As a result, we believe that policy makers should consider implementing an out-of-pocket spending cap in Medicare Part D. Such a policy would be consistent with other recent changes in the ACA that require all commercial plans to cap out-of-pocket spending on essential health benefits, including prescription drugs. A proposal to cap Part D out-of-pocket spending has been put forth by Sen. Ron Wyden (D-OR)—the Reducing Existing Costs Associated with Pharmaceuticals for Seniors Act (or the RxCAP Act) of 2016—which would eliminate beneficiary cost sharing in the catastrophic coverage phase, but the proposal has not been taken up by the full Senate. Moreover, such a cap has also been proposed, in conjunction with broader Part D reforms, by MedPAC2 and the Trump administration.1
Premium Impact
Capping beneficiary cost sharing at the catastrophic coverage threshold would necessarily increase Part D plans’ spending, assuming no changes to the generosity of the federal reinsurance program. Plans would likely increase premiums to offset this increased liability. Using our data on 2015 enrollment and catastrophic spending, we estimated that implementing a cap on beneficiary out-of-pocket spending would result in a premium increase of $0.40–$1.31 per member per month, depending on whether such a policy change shifted the liability for beneficiary cost sharing in catastrophic coverage to plans for all beneficiaries (both non-LIS and LIS) or only to plans for non-LIS beneficiaries (where the low-income cost-sharing subsidy program would continue to finance this liability for LIS beneficiaries) (see appendix for details).10 This represents about a 1–4 percent premium increase, based on the $30 monthly average beneficiary-paid premium for a basic Part D plan in 2015.11
Insurance Is About Risk Protection
While such a premium increase would be minimal when spread across a large population of beneficiaries, the impact of the financial protection it would bestow would be considerable for the small fraction of non-LIS beneficiaries with very high drug spending. Moreover, it would confer added value in the form of financial protection from the uncertain risk of potentially very high out-of-pocket spending on prescription drugs to all Part D beneficiaries.
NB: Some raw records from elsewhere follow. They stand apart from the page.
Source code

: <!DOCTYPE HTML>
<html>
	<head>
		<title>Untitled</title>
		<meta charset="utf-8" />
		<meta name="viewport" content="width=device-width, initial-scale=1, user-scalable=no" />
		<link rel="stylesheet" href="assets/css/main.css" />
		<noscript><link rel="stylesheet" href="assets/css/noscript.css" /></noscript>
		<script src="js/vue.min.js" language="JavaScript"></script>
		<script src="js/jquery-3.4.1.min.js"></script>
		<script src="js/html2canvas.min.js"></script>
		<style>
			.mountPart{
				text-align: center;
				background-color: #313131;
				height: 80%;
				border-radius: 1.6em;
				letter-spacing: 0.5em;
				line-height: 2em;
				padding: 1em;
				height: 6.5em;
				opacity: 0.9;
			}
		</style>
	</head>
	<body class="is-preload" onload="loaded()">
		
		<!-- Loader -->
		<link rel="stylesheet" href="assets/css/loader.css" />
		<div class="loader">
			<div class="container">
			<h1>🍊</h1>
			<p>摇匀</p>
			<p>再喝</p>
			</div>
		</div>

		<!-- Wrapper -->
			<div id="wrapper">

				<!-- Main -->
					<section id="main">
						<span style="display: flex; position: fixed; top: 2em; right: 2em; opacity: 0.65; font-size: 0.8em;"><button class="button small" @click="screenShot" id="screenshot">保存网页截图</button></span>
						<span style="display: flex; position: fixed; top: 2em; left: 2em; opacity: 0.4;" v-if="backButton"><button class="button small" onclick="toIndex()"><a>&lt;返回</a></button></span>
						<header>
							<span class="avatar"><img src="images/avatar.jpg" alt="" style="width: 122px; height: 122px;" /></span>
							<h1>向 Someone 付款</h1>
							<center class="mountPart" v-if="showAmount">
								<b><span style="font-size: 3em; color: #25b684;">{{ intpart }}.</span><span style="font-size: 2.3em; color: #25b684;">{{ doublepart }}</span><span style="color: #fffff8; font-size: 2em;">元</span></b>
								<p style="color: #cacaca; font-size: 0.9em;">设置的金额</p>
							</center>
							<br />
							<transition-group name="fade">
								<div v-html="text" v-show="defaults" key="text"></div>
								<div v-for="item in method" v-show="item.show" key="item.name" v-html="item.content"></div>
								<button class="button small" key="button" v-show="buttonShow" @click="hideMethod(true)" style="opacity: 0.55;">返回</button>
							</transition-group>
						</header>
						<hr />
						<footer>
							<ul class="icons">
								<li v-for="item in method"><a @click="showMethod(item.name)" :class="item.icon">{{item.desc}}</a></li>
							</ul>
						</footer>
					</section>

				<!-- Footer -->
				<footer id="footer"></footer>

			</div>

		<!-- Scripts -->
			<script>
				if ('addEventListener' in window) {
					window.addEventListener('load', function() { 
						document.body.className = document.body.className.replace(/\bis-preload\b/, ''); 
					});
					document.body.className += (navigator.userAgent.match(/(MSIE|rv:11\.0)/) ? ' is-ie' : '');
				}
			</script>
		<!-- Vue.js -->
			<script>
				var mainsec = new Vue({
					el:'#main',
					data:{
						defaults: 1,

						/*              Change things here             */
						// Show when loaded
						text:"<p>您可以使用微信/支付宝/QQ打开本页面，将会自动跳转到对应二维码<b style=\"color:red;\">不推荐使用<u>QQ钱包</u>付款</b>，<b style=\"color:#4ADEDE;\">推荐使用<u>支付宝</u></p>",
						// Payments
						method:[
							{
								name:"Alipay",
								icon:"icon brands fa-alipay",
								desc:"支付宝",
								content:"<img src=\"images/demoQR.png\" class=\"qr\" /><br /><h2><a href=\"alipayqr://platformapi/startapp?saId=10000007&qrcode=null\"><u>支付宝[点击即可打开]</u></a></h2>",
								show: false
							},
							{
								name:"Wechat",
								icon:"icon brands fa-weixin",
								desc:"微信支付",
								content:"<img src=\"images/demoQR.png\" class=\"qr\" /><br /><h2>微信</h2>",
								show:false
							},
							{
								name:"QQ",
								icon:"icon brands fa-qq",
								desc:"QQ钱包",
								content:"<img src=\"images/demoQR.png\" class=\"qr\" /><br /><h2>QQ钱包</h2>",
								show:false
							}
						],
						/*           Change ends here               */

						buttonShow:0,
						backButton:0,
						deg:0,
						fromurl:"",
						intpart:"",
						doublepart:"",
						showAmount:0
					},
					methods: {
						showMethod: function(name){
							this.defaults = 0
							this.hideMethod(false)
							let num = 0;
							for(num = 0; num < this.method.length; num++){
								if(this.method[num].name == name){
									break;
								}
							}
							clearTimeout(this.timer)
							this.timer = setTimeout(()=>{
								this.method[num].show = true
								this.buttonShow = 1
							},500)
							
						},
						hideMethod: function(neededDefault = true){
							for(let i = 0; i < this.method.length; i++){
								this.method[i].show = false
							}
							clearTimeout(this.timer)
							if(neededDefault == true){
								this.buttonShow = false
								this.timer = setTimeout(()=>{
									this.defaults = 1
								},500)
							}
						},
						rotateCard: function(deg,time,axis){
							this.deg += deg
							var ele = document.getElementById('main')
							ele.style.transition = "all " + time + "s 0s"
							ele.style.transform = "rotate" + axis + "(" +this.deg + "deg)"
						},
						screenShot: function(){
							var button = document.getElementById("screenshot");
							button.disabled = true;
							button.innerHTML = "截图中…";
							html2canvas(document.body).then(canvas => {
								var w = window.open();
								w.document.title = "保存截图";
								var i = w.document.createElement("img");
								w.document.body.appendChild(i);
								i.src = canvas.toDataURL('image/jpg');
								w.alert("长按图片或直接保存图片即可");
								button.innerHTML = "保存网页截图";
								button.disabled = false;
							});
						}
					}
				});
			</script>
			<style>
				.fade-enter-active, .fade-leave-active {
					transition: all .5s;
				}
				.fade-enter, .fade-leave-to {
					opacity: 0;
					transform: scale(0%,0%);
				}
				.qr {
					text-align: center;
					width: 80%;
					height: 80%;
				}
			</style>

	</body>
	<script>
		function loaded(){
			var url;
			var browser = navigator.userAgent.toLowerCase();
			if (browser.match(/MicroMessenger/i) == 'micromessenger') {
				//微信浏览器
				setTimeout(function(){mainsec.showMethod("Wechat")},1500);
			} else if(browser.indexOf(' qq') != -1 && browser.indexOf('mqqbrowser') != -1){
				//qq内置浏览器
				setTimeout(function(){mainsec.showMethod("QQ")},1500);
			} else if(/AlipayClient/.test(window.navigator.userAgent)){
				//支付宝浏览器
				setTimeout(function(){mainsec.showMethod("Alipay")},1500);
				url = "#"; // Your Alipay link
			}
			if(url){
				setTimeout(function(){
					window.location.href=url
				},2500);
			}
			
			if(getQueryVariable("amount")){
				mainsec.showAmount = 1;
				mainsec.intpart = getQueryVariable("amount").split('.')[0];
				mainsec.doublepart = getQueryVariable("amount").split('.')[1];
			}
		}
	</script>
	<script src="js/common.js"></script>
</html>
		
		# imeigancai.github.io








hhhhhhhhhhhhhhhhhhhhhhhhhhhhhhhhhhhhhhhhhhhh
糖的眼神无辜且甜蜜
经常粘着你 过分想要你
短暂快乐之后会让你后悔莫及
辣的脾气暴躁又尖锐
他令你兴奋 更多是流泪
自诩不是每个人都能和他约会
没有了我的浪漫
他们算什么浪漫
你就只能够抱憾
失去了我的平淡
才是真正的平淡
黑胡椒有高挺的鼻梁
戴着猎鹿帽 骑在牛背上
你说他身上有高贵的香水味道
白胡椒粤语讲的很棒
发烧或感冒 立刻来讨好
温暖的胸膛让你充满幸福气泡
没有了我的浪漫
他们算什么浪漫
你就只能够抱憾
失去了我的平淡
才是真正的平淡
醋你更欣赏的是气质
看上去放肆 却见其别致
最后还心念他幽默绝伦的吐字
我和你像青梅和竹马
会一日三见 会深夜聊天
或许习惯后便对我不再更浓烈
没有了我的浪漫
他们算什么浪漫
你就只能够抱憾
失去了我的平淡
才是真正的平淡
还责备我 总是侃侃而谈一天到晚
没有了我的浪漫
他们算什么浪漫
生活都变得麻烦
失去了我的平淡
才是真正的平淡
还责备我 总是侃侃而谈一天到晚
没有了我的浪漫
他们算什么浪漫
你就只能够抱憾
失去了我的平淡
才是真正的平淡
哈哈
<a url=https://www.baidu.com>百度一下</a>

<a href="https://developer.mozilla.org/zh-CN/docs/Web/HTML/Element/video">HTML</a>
This point of insurance protection for all beneficiaries is particularly compelling due to the fact that 16 percent of non-LIS beneficiaries who reached catastrophic coverage in 2015 had a single claim whose total price paid was more than $7,062 (the catastrophic total spending threshold in 2015)—meaning that that single claim would have resulted in the beneficiary’s reaching catastrophic coverage. In other words, it is not simply that beneficiaries must take numerous prescription drugs to reach catastrophic coverage, but rather that all beneficiaries would benefit from insurance against the possibility of needing a single very costly drug.
The Cost Of A Cap In Perspective
To put this in perspective with other recent policy changes, the ACA’s provisions to fill in the doughnut hole gradually increased plan liability to 25 percent and 75 percent of spending on brand-name and generic drugs, respectively, for all non-LIS beneficiaries in the doughnut hole by 2020—though, as noted above, the Bipartisan Budget Act of 2018 reduced plan liability to 5 percent of spending for brand-name drugs by increasing manufacturer-financed discounts from 50 percent to 70 percent, beginning in 2019. We computed what the additional plan liability would have been for our sample, had either of these policies been fully implemented in 2015. We estimated that the increased plan liability attributable to closing the doughnut hole would have resulted in a premium increase of $1.52–$2.71 per member per month, under the Bipartisan Budget Act and the ACA, respectively (see appendix for details).10
These results underscore the fact that there has clearly been political will in the past to make changes to Part D that led to higher premiums and Medicare spending to pursue the goal of reducing cost sharing for a much broader population reaching the doughnut hole. While the political benefit of a change that positively affects a larger share of beneficiaries by subsidizing their doughnut-hole cost sharing is clear, protecting all beneficiaries from high and unlimited financial liability would arguably be more consistent with the risk-protecting goals of insurance.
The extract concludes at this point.